The reasons for concern in the case of Guantánamo are clear enough. The assertion that the US was not bound by any law with respect to the indefinite detention of foreign nationals not surprisingly had a powerful effect. Guantánamo symbolised the primacy of power over law in a way that threatened not only the hapless detainees, but every other country in the world. It seemed to say that the US considered itself free to ignore any legal constraint it deemed an obstacle to its interests.

The reasons for international concern in the case of Sacco and Vanzetti are less obvious. The New Republic at the time called them ‘the two most famous prisoners in the world’. The day they were executed, riots broke out, as protesters attacked US targets from South America to Paris, from Brussels to Berlin. By the time the governor of Massachusetts, Alvan Fuller, rejected their pleas for clemency, these militant anarchists had the support of an unlikely coalition of political leaders and intellectuals, including Stalin, Einstein, Henry Ford, Mussolini, Fritz Kreisler, Thomas Mann, John Dos Passos, H.L. Mencken, Anatole France, H.G. Wells, the dean of Harvard Law School, Roscoe Pound and 205 members of the law school’s 1927 graduating class. Interest in the case did not die with the men’s executions. It has been the subject of countless books, articles and TV documentaries, it has also inspired novels and films, and even came up on The Sopranos, cited by Tony and Carmela Soprano to their children as evidence of the prejudice that had greeted their Italian immigrant ancestors.

Most historians, lawyers and journalists who have studied the case have tried to determine whether Sacco and Vanzetti were guilty or innocent – a matter that can never be finally resolved. In The Sacco-Vanzetti Affair, Moshik Temkin takes a different approach, focusing instead on the political dynamics that transformed a domestic murder case into an international controversy. ‘Sacco-Vanzetti scholarship (and public discussion) of the past five decades’ has, he writes, been obsessed ‘with the question of one or both men’s guilt or innocence . . . at the expense of the social, political, intellectual and global context and ramifications of their case’.

The global significance of the case is certainly a more interesting issue. What, after all, could possibly have united so many unlikely bedfellows in support of a pair of radical anarchists? Why did Sacco and Vanzetti attract so much attention given the much more widespread injustices done to black Americans in the criminal justice system? Why did a cause that gained so much national and international support ultimately fail? And what does the case tell us about relations between the United States and the rest of the world between the wars? Temkin does a brilliant job answering these questions. And in his answers, it turns out, lie the roots of the current controversy over America’s war on terror.

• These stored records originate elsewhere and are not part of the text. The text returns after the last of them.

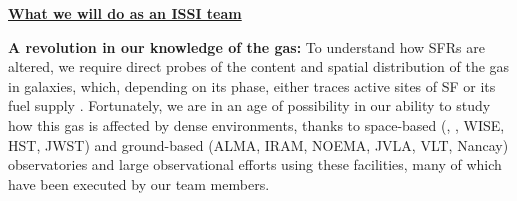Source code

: \documentclass[11pt]{article}
\begin{document}

\centerline{{\bf \underline{ What we will do as an ISSI team}}}

\textbf{A revolution in our knowledge of the gas:} To understand how SFRs are altered, we require direct probes of the content and spatial distribution of the gas in galaxies, which, depending on its phase, either traces active sites of SF or its fuel supply  \citep[e.g.][]{Kennicutt98b,Bigiel08,Leroy08}.  Fortunately, we are in an age of possibility in our ability to study how this gas is affected by dense environments, thanks to space-based (\spitzer, \herschel, WISE, HST, JWST) and ground-based (ALMA, IRAM, NOEMA, JVLA, VLT, Nancay) observatories and large observational efforts using these facilities, many of which have been executed by our team members.
\end{document}
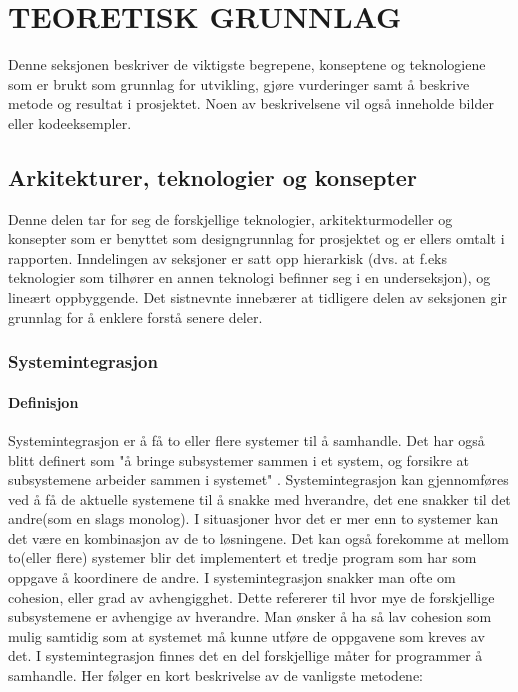 \documentclass[../main.tex]{subfiles}
\begin{document}
\chapter{TEORETISK GRUNNLAG}

Denne seksjonen beskriver de viktigste begrepene, konseptene og teknologiene som er brukt som grunnlag for utvikling, gjøre vurderinger samt å beskrive metode og resultat i prosjektet. Noen av beskrivelsene vil også inneholde bilder eller kodeeksempler.

\section{Arkitekturer, teknologier og konsepter}

Denne delen tar for seg de forskjellige teknologier, arkitekturmodeller og konsepter som er benyttet som designgrunnlag for prosjektet og er ellers omtalt i rapporten. Inndelingen av seksjoner er satt opp hierarkisk (dvs. at f.eks teknologier som tilhører en annen teknologi befinner seg i en underseksjon), og lineært oppbyggende. Det sistnevnte innebærer at tidligere delen av seksjonen gir grunnlag for å enklere forstå senere deler.

\subsection{Systemintegrasjon}

\subsubsection{Definisjon}
Systemintegrasjon er å få to eller flere systemer til å samhandle. Det har også blitt definert som "å bringe subsystemer sammen i et system, og forsikre at subsystemene arbeider sammen i systemet" . \newline
\newline
Systemintegrasjon kan gjennomføres ved å få de aktuelle systemene til å snakke med hverandre, det ene snakker til det andre(som en slags monolog). I situasjoner hvor det er mer enn to systemer kan det være en kombinasjon av de to løsningene. Det kan også forekomme at mellom to(eller flere) systemer blir det implementert et tredje program som har som oppgave å koordinere de andre.\newline
\newline
I systemintegrasjon snakker man ofte om cohesion, eller grad av avhengigghet. Dette refererer til hvor mye de forskjellige subsystemene er avhengige av hverandre. Man ønsker å ha så lav cohesion som mulig samtidig som at systemet må kunne utføre de oppgavene som kreves av det. \newline
\newline
I systemintegrasjon finnes det en del forskjellige måter for programmer å samhandle. Her følger en kort beskrivelse av de vanligste metodene:
\end{document}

Still, it’s best to begin with the facts. On 15 April 1920, two men who had been waiting outside a shoe factory in South Braintree shot and killed a paymaster and a security guard who were carrying $15,776.51 into the factory. Joined by a third man, they grabbed the money, jumped into a Buick already carrying two others, and sped away, wielding a shotgun and throwing tacks in their wake to make pursuit difficult. The authorities arrested Sacco and Vanzetti some time later because they had been linked to the owner of a second car thought to have been involved in the crime. Nicola Sacco, 29 and happily married with a young son, was a trusted employee in another shoe factory; Bartolomeo Vanzetti, 31 and single, peddled fish in the streets. They had eked out a living in the United States for just over a decade, and still spoke relatively little English. (In jail, their English improved considerably, and Vanzetti became a prolific correspondent and writer, apparently charming all those who came into contact with him.) Both were militant anarchists, followers of Luigi Galleani, another Italian immigrant to Massachusetts, who advocated violent direct action against the state, as well as robbery and theft in support of the cause. Both were carrying guns and live ammunition when arrested, and lied to the police about the weapons in their possession.

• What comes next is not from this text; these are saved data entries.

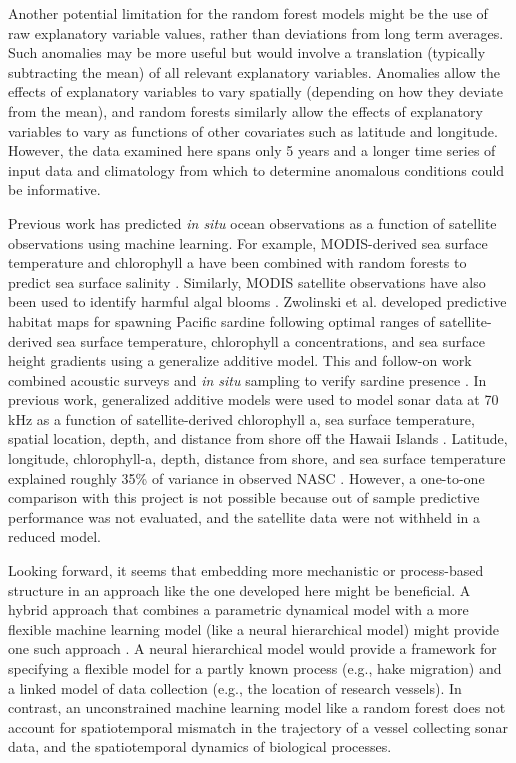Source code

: \documentclass[10pt,letterpaper]{article}
\begin{document}
Another potential limitation for the random forest models might be the use of raw explanatory variable values, rather than deviations from long term averages.
Such anomalies may be more useful but would involve a translation (typically subtracting the mean) of all relevant explanatory variables.
Anomalies allow the effects of explanatory variables to vary spatially (depending on how they deviate from the mean), and random forests similarly allow the effects of explanatory variables to vary as functions of other covariates such as latitude and longitude.
However, the data examined here spans only 5 years and a longer time series of input data and climatology from which to determine anomalous conditions could be informative.

Previous work has predicted \emph{in situ} ocean observations as a function of satellite observations using machine learning.
For example, MODIS-derived sea surface temperature and chlorophyll a have been combined with random forests to predict sea surface salinity \cite{liu2015multivariable}.
Similarly, MODIS satellite observations have also been used to identify harmful algal blooms \cite{song2015learning}.
Zwolinski et al. \cite{zwolinski2011predicting} developed predictive habitat maps for spawning Pacific sardine following optimal ranges of satellite-derived sea surface temperature, chlorophyll a concentrations, and sea surface height gradients using a generalize additive model. This and follow-on work combined acoustic surveys and \emph{in situ} sampling to verify sardine presence \cite{zwolinski2011predicting, demer2014corroboration}.
In previous work, generalized additive models were used to model sonar data at 70 kHz as a function of satellite-derived chlorophyll a, sea surface temperature, spatial location, depth, and distance from shore off the Hawaii Islands \cite{copeland2016influences}.
Latitude, longitude, chlorophyll-a, depth, distance from shore, and sea surface temperature explained roughly 35\% of variance in observed NASC \cite{copeland2016influences}.
However, a one-to-one comparison with this project is not possible because out of sample predictive performance was not evaluated, and the satellite data were not withheld in a reduced model.

Looking forward, it seems that embedding more mechanistic or process-based structure in an approach like the one developed here might be beneficial.
A hybrid approach that combines a parametric dynamical model with a more flexible machine learning model (like a neural hierarchical model) might provide one such approach \cite{joseph2020}.
A neural hierarchical model would provide a framework for specifying a flexible model for a partly known process (e.g., hake migration) and a linked model of data collection (e.g., the location of research vessels).
In contrast, an unconstrained machine learning model like a random forest does not account for spatiotemporal mismatch in the trajectory of a vessel collecting sonar data, and the spatiotemporal dynamics of biological processes.
\end{document}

At the trial, both sides relied largely on eyewitnesses, who offered starkly contrasting accounts. Nearly 150 witnesses testified, some claiming to have seen Sacco and/or Vanzetti at the scene of the crime, others claiming to have seen them far from South Braintree at the time the crime was committed. The government offered evidence that the bullet that killed the paymaster had markings consistent with those that Sacco’s gun might have made, though this was disputed by the defence experts. The jury convicted, and the judge sentenced both men to death.

There were good reasons to question the verdict. Several of the government’s key witnesses admitted before the trial that they could not identify Sacco or Vanzetti as the perpetrators, only to testify months later at trial that they were sure of their identifications. Some recanted after the trial. The testimony of the government’s star witness was tainted by the fact that the police initially presented Sacco to her in a prejudicial one-on-one ‘show-up’, rather than in the much fairer ‘line-up’, in which the witness has to choose between several individuals. And several years after the trial, in 1925, a man already in jail for another murder committed during an armed robbery confessed that he had taken part in the South Braintree affair, and claimed that Sacco and Vanzetti had not been involved. Yet more detailed ballistic analysis completed long after the trial, in 1961, strongly suggested that the bullet that killed the paymaster had indeed come from Sacco’s gun.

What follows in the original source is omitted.